What the task requires: Give a verbatim copy of the lines below, minus the pictures.

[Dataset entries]
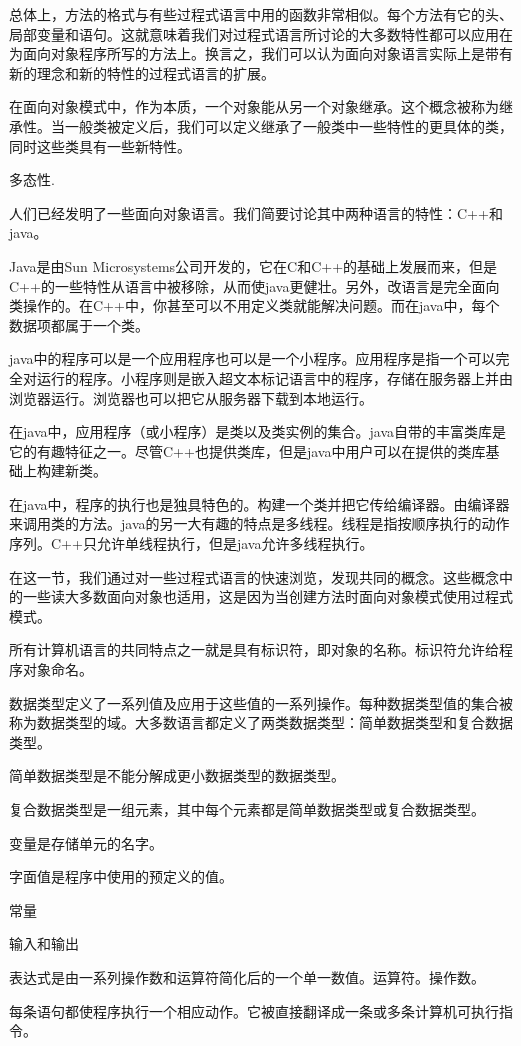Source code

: 总体上，方法的格式与有些过程式语言中用的函数非常相似。每个方法有它的头、局部变量和语句。这就意味着我们对过程式语言所讨论的大多数特性都可以应用在为面向对象程序所写的方法上。换言之，我们可以认为面向对象语言实际上是带有新的理念和新的特性的过程式语言的扩展。

在面向对象模式中，作为本质，一个对象能从另一个对象继承。这个概念被称为继承性。当一般类被定义后，我们可以定义继承了一般类中一些特性的更具体的类，同时这些类具有一些新特性。

多态性.

人们已经发明了一些面向对象语言。我们简要讨论其中两种语言的特性：C++和java。

Java是由Sun Microsystems公司开发的，它在C和C++的基础上发展而来，但是C++的一些特性从语言中被移除，从而使java更健壮。另外，改语言是完全面向类操作的。在C++中，你甚至可以不用定义类就能解决问题。而在java中，每个数据项都属于一个类。

java中的程序可以是一个应用程序也可以是一个小程序。应用程序是指一个可以完全对运行的程序。小程序则是嵌入超文本标记语言中的程序，存储在服务器上并由浏览器运行。浏览器也可以把它从服务器下载到本地运行。

在java中，应用程序（或小程序）是类以及类实例的集合。java自带的丰富类库是它的有趣特征之一。尽管C++也提供类库，但是java中用户可以在提供的类库基础上构建新类。

在java中，程序的执行也是独具特色的。构建一个类并把它传给编译器。由编译器来调用类的方法。java的另一大有趣的特点是多线程。线程是指按顺序执行的动作序列。C++只允许单线程执行，但是java允许多线程执行。

在这一节，我们通过对一些过程式语言的快速浏览，发现共同的概念。这些概念中的一些读大多数面向对象也适用，这是因为当创建方法时面向对象模式使用过程式模式。

所有计算机语言的共同特点之一就是具有标识符，即对象的名称。标识符允许给程序对象命名。

数据类型定义了一系列值及应用于这些值的一系列操作。每种数据类型值的集合被称为数据类型的域。大多数语言都定义了两类数据类型：简单数据类型和复合数据类型。

简单数据类型是不能分解成更小数据类型的数据类型。

复合数据类型是一组元素，其中每个元素都是简单数据类型或复合数据类型。

变量是存储单元的名字。

字面值是程序中使用的预定义的值。

常量

输入和输出

表达式是由一系列操作数和运算符简化后的一个单一数值。运算符。操作数。

每条语句都使程序执行一个相应动作。它被直接翻译成一条或多条计算机可执行指令。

Written answer:
Source code

: 总体上，方法的格式与有些过程式语言中用的函数非常相似。每个方法有它的头、局部变量和语句。这就意味着我们对过程式语言所讨论的大多数特性都可以应用在为面向对象程序所写的方法上。换言之，我们可以认为面向对象语言实际上是带有新的理念和新的特性的过程式语言的扩展。

在面向对象模式中，作为本质，一个对象能从另一个对象继承。这个概念被称为继承性。当一般类被定义后，我们可以定义继承了一般类中一些特性的更具体的类，同时这些类具有一些新特性。

多态性.

人们已经发明了一些面向对象语言。我们简要讨论其中两种语言的特性：C++和java。

Java是由Sun Microsystems公司开发的，它在C和C++的基础上发展而来，但是C++的一些特性从语言中被移除，从而使java更健壮。另外，改语言是完全面向类操作的。在C++中，你甚至可以不用定义类就能解决问题。而在java中，每个数据项都属于一个类。

java中的程序可以是一个应用程序也可以是一个小程序。应用程序是指一个可以完全对运行的程序。小程序则是嵌入超文本标记语言中的程序，存储在服务器上并由浏览器运行。浏览器也可以把它从服务器下载到本地运行。

在java中，应用程序（或小程序）是类以及类实例的集合。java自带的丰富类库是它的有趣特征之一。尽管C++也提供类库，但是java中用户可以在提供的类库基础上构建新类。

在java中，程序的执行也是独具特色的。构建一个类并把它传给编译器。由编译器来调用类的方法。java的另一大有趣的特点是多线程。线程是指按顺序执行的动作序列。C++只允许单线程执行，但是java允许多线程执行。

在这一节，我们通过对一些过程式语言的快速浏览，发现共同的概念。这些概念中的一些读大多数面向对象也适用，这是因为当创建方法时面向对象模式使用过程式模式。

所有计算机语言的共同特点之一就是具有标识符，即对象的名称。标识符允许给程序对象命名。

数据类型定义了一系列值及应用于这些值的一系列操作。每种数据类型值的集合被称为数据类型的域。大多数语言都定义了两类数据类型：简单数据类型和复合数据类型。

简单数据类型是不能分解成更小数据类型的数据类型。

复合数据类型是一组元素，其中每个元素都是简单数据类型或复合数据类型。

变量是存储单元的名字。

字面值是程序中使用的预定义的值。

常量

输入和输出

表达式是由一系列操作数和运算符简化后的一个单一数值。运算符。操作数。

每条语句都使程序执行一个相应动作。它被直接翻译成一条或多条计算机可执行指令。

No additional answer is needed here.